■ EXERCISE DIRECTIONS
Tally the lines in the data below where the word "infty" appears, and give the tally alone.
--- LISTED ENTRIES Enclosed Below ---
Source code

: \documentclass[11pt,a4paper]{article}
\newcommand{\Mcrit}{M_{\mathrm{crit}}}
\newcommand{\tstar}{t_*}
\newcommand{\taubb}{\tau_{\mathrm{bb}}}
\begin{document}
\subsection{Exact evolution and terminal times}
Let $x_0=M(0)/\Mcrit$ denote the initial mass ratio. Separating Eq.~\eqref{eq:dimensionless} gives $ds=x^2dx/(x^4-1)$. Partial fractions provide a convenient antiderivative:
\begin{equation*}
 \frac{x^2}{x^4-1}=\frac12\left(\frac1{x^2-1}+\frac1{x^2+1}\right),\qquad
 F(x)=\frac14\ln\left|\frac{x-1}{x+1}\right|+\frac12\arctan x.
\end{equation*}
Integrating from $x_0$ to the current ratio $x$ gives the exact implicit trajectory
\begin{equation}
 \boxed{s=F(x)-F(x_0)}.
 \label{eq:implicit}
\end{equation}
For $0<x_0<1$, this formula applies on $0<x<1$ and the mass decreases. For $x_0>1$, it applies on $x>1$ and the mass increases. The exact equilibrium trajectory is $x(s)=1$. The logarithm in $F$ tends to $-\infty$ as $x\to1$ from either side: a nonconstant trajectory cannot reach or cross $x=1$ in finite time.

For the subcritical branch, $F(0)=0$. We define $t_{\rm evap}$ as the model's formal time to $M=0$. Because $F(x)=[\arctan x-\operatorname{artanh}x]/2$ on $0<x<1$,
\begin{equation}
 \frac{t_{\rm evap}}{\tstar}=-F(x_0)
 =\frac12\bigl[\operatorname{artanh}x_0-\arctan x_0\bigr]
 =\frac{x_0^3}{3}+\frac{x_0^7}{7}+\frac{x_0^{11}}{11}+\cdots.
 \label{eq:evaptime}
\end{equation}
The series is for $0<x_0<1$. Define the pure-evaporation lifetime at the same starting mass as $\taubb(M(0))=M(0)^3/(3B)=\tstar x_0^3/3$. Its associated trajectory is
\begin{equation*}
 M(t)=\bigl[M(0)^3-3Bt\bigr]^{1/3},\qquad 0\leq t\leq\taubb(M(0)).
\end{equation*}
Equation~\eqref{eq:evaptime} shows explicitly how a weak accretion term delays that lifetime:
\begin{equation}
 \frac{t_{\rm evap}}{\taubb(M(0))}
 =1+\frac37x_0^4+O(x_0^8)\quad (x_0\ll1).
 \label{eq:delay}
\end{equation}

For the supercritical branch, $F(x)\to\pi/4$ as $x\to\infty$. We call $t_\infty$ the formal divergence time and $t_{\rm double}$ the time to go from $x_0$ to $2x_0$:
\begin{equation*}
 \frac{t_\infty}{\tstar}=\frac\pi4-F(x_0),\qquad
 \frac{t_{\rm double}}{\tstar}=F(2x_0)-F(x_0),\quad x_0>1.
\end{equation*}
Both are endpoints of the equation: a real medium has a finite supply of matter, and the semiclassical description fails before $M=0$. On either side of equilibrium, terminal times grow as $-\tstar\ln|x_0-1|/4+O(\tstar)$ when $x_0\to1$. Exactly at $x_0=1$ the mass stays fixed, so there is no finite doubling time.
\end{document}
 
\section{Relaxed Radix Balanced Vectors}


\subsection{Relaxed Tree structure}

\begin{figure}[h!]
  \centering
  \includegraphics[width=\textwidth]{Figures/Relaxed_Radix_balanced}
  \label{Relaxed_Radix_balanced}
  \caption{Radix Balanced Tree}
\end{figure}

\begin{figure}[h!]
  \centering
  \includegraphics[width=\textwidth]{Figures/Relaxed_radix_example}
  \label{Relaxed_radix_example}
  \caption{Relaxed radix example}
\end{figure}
--- End of Enclosed LISTED ENTRIES ---
■ OUTPUT FOR THIS EXERCISE
3